For the first time, the legislature’s long session carried over into a second calendar year having begun in January 2021 and concluding this Thursday.

“Session was absolutely too long,” said House Speaker Tim Moore (R-Cleveland). “I was not willing for us to adjourn this session without a budget. I was not willing to do that. And, it took a while to get the Governor where he would sign it.”

Legislators passed a bipartisan budget agreement in November and remained in session after that as lawsuits over the new electoral districts moved through the court system.

“I don’t know of a business that can operate the way the North Carolina General Assembly operates. And, so, I’ve personally been very disappointed the leadership of the Republican Party has shown in how they run the General Assembly,” said Rep. James Gailliard (D-Nash County).

The legislature is part-time, and rank-and-file members receive a salary of just under $14,000 per year plus a $104 daily payment for meals and lodging when in Raleigh. The Associated Press reported the House gaveled in for 198 daily floor sessions while the Senate met for 196 days.

“I think everybody would like to see sessions shorter than they are,” said Republican Senate leader Phil Berger, describing the General Assembly as “a part-time legislature in thought but not in reality.”

Leaders of both parties said the time commitment and low pay contributed to challenges in recruiting people to run for the legislature in this year’s election. Twenty percent of seats in the General Assembly are uncontested this year.

Rep. Brian Turner (D-Buncombe) announced last year he wouldn’t seek re-election, describing service in the legislature as “unsustainable.”

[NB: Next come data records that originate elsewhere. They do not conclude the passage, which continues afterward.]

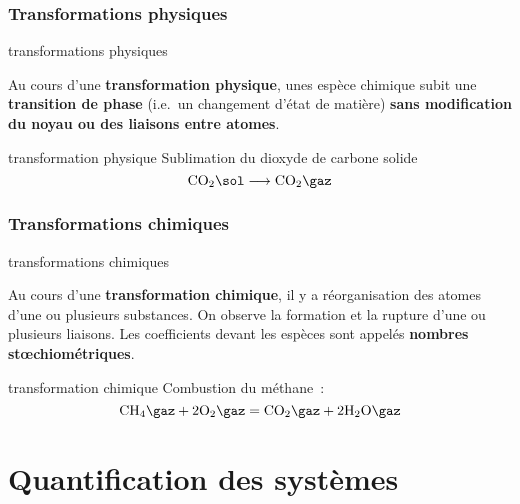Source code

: \documentclass[../main/main.tex]{subfiles}
\begin{document}
\subsubsection{Transformations physiques}

\begin{tcbraster}[raster columns=2, raster equal height=rows]
    \begin{defi}[label=def:transnuc]{transformations physiques}

        Au cours d'une \textbf{transformation physique}, unes espèce chimique
        subit une \textbf{transition de phase} (i.e.\ un changement d'état de
        matière) \textbf{sans modification du noyau ou des liaisons entre
        atomes}.
    \end{defi}
    \begin{exem}[label=exem:transnuc]{transformation physique}
        Sublimation du dioxyde de carbone solide
        \[ \mathrm{CO}_2{}\sol
            \longrightarrow
        \mathrm{CO}_2{}\gaz\]
    \end{exem}
\end{tcbraster}

\subsubsection{Transformations chimiques}

\begin{tcbraster}[raster columns=2, raster equal height=rows]
    \begin{defi}[label=def:transnuc]{transformations chimiques}

        Au cours d'une \textbf{transformation chimique}, il y a réorganisation
        des atomes d'une ou plusieurs substances. On observe la formation et la
        rupture d'une ou plusieurs liaisons. Les coefficients devant les espèces
        sont appelés \textbf{nombres stœchiométriques}.
    \end{defi}
    \begin{exem}[label=exem:transnuc]{transformation chimique}
        Combustion du méthane~:
        \begin{equation*}
            \mathrm{CH}_4{}\gaz + 2\mathrm{O}_2{}\gaz
            =
            \mathrm{CO}_2{}\gaz + 2\mathrm{H}_2\mathrm{O}\gaz
        \end{equation*}
    \end{exem}
\end{tcbraster}

\section{Quantification des systèmes}
\end{document}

Rep. Gailliard said he thinks there should be a definitive stop date for session. Typically, the long session ends by June 30, but there is no requirement for that to happen. There have been other long sessions in recent years that have stretched past that date.

“We need to go in. We need to have a hard stop. We need to do what we need to do to get the work done so people can get back to their families and back to the district,” he said.

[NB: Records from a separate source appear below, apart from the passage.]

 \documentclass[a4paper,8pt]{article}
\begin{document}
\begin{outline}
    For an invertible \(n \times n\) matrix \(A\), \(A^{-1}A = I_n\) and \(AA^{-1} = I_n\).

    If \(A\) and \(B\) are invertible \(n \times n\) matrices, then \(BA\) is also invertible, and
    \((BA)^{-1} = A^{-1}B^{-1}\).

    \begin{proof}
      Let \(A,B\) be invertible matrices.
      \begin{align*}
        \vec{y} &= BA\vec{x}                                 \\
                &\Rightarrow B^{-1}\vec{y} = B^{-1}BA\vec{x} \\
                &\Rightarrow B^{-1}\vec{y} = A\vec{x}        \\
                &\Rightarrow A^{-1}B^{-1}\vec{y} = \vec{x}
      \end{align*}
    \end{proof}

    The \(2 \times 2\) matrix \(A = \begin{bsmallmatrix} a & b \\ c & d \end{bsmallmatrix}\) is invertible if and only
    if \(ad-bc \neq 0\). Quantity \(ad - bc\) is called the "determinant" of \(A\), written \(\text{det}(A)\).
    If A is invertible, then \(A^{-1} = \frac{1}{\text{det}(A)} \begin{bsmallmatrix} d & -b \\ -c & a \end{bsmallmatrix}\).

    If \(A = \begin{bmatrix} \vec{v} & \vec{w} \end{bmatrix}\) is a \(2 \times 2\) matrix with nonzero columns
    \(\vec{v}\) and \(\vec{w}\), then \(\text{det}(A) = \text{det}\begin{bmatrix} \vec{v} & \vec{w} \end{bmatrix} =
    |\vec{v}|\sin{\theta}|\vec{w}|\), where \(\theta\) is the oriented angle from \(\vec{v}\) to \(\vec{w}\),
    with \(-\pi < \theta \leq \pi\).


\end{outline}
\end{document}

But, Speaker Moore and Sen. Berger questioned that approach, saying they’re not sure they would have reached an agreement with Gov. Roy Cooper (D) and Democratic legislative leaders on the budget.

“I don’t know that if we had an artificial stop date that we would have gotten to the same place or not,” Berger said. “I do know that what we’re doing now is way less than optimal.”

(WNCN photo/Michael Hyland)

Rep. Gailliard said if Republicans are unwilling to make that change, then he would support converting the General Assembly to a full-time legislature. Ten other states have full-time legislatures, according to the National Conference of State Legislatures.

“If we’re not going to do that, we need to change the configuration of the General Assembly to make it a full-time job,” he said. “Unless you’re wealthy, unless you have a business that you can operate and you can create your own schedule or you’re retired, you cannot serve here. That is not fair to the ten-and-a-half million people that live here.”

He added, “For a person like me, I actually lose money to be here.”

Both Berger and Moore agreed that the current structure keeps a lot of people who may be interested in serving from being able to do that. But, they were skeptical of changing to a full-time legislature, with Moore saying it should remain a part-time position.

“It keeps members grounded. It keeps you at home and in touch with the folks that you represent. I think you could compare that to some full-time legislatures or to Congress where folks are just so far removed from what’s going on,” he said.

Moore added he would not support increasing the salary of legislators either.

Legislative leaders have scheduled the “short session” to begin May 18, the day after the primary election. There are a few days between now and then that they have set aside to take votes if something unforeseen arises, but they say the intention is not to have any business on those days.

Moore and Berger said they believe the short session will be shorter than usual, citing the bipartisan agreement reached last fall on the two-year budget.